Indications for Computed Tomography (CT) to Detect Renal Injury in Pediatric Blunt Abdominal Trauma Patients with Microscopic Hematuria
Cheolgon Go, Hye Jin Kim, Sukjin Cho, Sung Chan Oh, Sang Lae Lee, Seok Yong Ryu
Department of Emergency Medicine, Inje University, Sanggye Paik Hospital, Seoul, Korea. veauvoir@paik.ac.kr
미세혈뇨가 있는 소아 둔상 환자에서 콩팥 손상을 감별하기 위한
전산화단층촬영의 기준
고철곤∙김혜진∙조석진∙오성찬∙이상래∙류석용
인제대학교 의과대학 상계백병원 응급의학과
Abstract
PURPOSE
Controversy exists regarding whether pediatric blunt abdominal trauma patients with microscopic hematuria should undergo radiographic evaluation. Adult patients have indications such as shock and deceleration injury.
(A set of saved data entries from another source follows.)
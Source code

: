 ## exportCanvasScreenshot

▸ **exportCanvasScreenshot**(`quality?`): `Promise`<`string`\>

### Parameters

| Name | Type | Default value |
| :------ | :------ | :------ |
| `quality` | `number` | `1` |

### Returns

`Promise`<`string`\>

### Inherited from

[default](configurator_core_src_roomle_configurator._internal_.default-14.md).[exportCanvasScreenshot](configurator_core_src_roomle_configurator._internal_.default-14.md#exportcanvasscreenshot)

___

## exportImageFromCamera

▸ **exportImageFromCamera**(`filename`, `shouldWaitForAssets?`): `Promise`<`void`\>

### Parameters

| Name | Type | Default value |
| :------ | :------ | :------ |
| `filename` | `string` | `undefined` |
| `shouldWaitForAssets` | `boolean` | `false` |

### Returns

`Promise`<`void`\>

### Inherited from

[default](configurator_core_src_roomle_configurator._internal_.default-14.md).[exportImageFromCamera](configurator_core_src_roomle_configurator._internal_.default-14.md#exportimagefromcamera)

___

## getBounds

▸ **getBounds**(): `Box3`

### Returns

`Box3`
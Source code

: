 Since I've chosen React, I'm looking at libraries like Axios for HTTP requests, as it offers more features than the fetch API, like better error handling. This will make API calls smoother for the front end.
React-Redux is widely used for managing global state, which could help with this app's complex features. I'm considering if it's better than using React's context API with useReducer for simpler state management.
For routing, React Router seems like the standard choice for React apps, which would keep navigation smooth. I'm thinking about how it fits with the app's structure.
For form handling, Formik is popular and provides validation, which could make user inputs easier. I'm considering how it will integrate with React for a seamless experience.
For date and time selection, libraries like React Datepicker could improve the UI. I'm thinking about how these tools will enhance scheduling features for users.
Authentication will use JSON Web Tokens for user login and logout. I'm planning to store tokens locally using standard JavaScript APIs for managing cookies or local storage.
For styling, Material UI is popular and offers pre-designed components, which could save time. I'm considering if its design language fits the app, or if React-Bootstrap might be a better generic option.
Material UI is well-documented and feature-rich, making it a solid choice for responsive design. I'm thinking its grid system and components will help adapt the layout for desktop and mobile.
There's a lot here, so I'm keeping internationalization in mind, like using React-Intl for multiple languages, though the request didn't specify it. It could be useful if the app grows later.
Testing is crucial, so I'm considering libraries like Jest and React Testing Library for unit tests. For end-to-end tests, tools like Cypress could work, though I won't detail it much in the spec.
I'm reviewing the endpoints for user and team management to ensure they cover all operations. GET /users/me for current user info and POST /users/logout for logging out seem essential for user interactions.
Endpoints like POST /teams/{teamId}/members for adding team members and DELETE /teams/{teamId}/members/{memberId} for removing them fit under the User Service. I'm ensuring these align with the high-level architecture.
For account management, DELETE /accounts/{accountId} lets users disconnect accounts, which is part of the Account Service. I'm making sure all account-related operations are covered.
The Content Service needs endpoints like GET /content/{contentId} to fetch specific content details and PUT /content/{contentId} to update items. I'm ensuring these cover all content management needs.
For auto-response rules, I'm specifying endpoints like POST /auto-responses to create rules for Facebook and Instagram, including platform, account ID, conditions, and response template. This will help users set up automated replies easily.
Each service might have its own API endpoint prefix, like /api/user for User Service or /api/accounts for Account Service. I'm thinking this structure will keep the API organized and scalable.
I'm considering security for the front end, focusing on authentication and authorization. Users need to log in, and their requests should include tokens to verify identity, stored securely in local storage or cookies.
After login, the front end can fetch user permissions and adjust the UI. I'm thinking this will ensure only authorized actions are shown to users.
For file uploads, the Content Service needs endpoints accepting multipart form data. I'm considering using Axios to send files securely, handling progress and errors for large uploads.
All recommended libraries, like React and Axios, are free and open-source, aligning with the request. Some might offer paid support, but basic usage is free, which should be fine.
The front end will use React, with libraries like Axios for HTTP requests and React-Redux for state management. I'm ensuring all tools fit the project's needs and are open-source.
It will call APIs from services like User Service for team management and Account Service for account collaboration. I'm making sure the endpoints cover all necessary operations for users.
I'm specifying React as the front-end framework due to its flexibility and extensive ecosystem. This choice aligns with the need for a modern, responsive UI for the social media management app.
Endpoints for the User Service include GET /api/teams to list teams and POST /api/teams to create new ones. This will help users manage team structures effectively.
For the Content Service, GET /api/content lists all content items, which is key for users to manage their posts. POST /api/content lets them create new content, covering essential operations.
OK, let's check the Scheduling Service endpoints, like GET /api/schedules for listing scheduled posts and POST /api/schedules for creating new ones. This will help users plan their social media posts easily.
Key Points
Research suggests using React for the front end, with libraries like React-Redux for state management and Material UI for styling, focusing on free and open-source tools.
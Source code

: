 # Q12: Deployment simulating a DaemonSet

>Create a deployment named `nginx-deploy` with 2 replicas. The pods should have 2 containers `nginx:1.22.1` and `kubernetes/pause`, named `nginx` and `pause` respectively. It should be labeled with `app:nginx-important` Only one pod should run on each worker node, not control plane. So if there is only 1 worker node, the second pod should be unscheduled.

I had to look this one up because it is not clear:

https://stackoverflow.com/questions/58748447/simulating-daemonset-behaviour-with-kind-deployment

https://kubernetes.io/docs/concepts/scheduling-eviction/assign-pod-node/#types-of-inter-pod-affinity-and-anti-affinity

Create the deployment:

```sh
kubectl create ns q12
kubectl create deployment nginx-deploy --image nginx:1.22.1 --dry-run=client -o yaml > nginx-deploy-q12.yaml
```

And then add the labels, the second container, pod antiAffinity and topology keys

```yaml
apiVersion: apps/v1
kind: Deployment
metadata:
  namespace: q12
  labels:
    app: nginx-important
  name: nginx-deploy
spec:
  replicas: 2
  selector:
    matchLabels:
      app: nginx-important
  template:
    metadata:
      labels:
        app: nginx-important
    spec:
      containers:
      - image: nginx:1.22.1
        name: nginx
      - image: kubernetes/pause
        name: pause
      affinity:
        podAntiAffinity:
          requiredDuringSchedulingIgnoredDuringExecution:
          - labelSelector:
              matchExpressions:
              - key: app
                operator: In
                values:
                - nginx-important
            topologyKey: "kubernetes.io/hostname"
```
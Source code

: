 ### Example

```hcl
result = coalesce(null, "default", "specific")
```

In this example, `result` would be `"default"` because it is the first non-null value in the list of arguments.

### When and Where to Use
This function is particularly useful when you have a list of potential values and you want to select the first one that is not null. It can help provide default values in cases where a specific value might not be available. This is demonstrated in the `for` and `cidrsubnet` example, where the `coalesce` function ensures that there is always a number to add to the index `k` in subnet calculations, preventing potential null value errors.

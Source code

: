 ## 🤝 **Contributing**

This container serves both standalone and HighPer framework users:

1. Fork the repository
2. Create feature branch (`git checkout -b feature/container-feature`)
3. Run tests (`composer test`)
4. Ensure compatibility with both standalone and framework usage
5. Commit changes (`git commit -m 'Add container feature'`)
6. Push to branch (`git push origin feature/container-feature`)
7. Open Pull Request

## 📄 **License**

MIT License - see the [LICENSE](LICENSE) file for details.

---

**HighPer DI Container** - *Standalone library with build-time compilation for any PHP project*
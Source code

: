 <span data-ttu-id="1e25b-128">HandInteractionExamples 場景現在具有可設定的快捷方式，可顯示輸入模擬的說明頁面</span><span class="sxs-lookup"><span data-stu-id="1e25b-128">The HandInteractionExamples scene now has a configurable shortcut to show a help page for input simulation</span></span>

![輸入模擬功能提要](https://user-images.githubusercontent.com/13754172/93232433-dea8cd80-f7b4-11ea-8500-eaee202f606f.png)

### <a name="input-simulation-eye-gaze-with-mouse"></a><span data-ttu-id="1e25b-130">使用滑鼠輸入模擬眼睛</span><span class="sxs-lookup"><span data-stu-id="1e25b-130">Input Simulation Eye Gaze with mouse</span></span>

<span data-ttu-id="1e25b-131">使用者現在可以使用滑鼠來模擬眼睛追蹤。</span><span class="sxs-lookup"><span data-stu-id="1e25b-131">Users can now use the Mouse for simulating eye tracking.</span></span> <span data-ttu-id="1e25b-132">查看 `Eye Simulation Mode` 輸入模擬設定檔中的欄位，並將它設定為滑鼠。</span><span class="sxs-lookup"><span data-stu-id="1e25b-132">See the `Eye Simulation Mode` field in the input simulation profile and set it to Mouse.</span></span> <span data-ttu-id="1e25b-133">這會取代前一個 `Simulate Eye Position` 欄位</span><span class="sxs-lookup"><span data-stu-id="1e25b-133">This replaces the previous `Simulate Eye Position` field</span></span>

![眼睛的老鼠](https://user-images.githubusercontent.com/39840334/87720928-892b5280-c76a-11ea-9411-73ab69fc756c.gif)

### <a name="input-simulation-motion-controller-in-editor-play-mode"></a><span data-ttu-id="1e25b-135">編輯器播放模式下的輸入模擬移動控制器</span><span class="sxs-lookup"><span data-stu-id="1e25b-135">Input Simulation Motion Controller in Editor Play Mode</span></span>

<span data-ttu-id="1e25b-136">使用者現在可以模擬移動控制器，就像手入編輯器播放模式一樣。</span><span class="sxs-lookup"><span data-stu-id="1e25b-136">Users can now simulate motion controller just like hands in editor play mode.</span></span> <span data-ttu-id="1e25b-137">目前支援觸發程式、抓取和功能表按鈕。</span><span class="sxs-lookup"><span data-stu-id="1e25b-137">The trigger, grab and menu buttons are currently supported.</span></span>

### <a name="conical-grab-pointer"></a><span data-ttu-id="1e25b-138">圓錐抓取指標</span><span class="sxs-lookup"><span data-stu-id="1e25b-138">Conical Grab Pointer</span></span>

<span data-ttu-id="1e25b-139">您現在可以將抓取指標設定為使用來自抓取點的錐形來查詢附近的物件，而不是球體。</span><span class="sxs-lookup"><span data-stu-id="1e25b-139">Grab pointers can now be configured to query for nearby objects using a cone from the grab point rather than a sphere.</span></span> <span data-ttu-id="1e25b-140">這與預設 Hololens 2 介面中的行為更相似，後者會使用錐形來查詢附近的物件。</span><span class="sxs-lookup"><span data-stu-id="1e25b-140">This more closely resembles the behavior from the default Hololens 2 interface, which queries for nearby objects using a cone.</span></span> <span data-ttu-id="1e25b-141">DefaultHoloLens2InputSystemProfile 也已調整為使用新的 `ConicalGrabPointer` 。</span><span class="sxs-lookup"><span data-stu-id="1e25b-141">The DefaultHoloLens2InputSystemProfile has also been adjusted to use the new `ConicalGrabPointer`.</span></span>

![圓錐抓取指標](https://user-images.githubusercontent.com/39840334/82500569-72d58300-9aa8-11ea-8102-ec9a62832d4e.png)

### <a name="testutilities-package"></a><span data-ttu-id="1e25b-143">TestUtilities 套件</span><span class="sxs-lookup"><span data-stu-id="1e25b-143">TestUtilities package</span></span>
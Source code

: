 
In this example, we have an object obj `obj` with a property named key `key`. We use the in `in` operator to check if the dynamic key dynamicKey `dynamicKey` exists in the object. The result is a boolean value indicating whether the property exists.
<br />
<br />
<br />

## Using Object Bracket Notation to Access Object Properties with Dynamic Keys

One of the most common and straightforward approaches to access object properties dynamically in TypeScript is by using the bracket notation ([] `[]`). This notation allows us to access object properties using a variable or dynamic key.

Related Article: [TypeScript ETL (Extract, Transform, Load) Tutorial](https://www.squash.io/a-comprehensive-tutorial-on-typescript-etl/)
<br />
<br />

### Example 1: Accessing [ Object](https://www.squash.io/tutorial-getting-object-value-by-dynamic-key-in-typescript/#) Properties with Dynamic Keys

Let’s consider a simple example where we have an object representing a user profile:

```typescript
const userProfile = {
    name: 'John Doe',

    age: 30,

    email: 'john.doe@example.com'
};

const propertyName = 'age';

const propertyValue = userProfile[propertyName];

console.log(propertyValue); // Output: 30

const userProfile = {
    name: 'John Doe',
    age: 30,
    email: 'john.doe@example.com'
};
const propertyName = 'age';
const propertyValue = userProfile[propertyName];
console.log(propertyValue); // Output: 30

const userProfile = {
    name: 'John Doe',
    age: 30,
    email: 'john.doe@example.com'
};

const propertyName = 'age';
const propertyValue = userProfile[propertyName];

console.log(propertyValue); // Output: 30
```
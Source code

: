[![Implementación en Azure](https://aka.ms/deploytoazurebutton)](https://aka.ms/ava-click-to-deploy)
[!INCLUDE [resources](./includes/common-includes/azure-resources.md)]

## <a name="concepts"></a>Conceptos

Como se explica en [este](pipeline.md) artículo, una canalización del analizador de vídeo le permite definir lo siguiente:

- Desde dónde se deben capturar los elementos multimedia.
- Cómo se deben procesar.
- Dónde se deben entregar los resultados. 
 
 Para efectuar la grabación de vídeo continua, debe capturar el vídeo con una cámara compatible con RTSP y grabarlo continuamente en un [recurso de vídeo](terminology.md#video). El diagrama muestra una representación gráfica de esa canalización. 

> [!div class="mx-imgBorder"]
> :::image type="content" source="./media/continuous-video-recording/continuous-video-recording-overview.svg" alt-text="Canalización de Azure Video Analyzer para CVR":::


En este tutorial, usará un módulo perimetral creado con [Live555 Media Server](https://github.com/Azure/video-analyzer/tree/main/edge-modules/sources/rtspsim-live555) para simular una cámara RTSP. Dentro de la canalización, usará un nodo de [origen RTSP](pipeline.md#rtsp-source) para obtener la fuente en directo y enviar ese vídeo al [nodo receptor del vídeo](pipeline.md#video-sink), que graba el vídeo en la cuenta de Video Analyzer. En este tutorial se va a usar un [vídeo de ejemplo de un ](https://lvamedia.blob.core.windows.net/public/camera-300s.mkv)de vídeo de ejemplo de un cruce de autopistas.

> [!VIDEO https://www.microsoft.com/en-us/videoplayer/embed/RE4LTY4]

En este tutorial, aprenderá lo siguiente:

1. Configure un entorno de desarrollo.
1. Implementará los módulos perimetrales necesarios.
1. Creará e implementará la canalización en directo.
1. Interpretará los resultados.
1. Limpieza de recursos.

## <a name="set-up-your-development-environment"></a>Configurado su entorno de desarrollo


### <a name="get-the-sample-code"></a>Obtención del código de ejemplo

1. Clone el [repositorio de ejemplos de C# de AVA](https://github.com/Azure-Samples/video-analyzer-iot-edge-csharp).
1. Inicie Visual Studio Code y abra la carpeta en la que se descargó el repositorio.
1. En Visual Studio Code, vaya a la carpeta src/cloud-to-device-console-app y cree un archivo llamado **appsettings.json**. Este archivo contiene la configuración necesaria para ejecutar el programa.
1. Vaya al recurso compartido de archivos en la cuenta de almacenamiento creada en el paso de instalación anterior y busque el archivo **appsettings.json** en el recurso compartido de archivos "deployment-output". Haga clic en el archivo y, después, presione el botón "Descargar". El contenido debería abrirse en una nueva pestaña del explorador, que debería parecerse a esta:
This study was conducted to suggest indications for the use of CT to detect significant renal injury in pediatric blunt abdominal trauma patients with microscopic hematuria.
METHODS
From January 2005 to December 2009, patients less than 18 years of age with blunt abdominal trauma and microscopic hematuria who had undergone CT were included in this retrospective study. We analyzed the correlation between microscopic hematuria, shock, deceleration injury, and American Association for the Surgery of Trauma (AAST) renal injury grade. Patients were divided into two groups: the insignificant renal injury group (AAST grade 1) and the significant renal injury group (AAST grades 2-5). We compared age, gender, mechanism of injury, degree of microscopic hematuria, evidence of shock, presence of deceleration injury, and associated injuries between the two groups. We analyzed the effect of each of the above each factors on renal injury by using a logistic regression analysis.
RESULTS
Forty-three children were included, and the median age was 15 years. Five children had a significant renal injury. No significant differences, except age and microscopic hematuria (more than 30 red blood cells per high power field (RBC/HPF), p = 0.005) existed between the insignificant and the significant injury groups. A positive correlation existed between renal injury and microscopic hematuria (rho = 0.406, p = 0.007), but renal injury was not correlated with shock and deceleration injury. In the multivariate regression analysis, microscopic hematuria was the only factor correlated with renal injury (p = 0.042).
CONCLUSION
If a microscopic hematuria of more than 30 RBC/HPF exists, the use of CT should be considerd, regardless of shock and deceleration injury to detect significant renal injury in pediatric blunt abdominal trauma patients.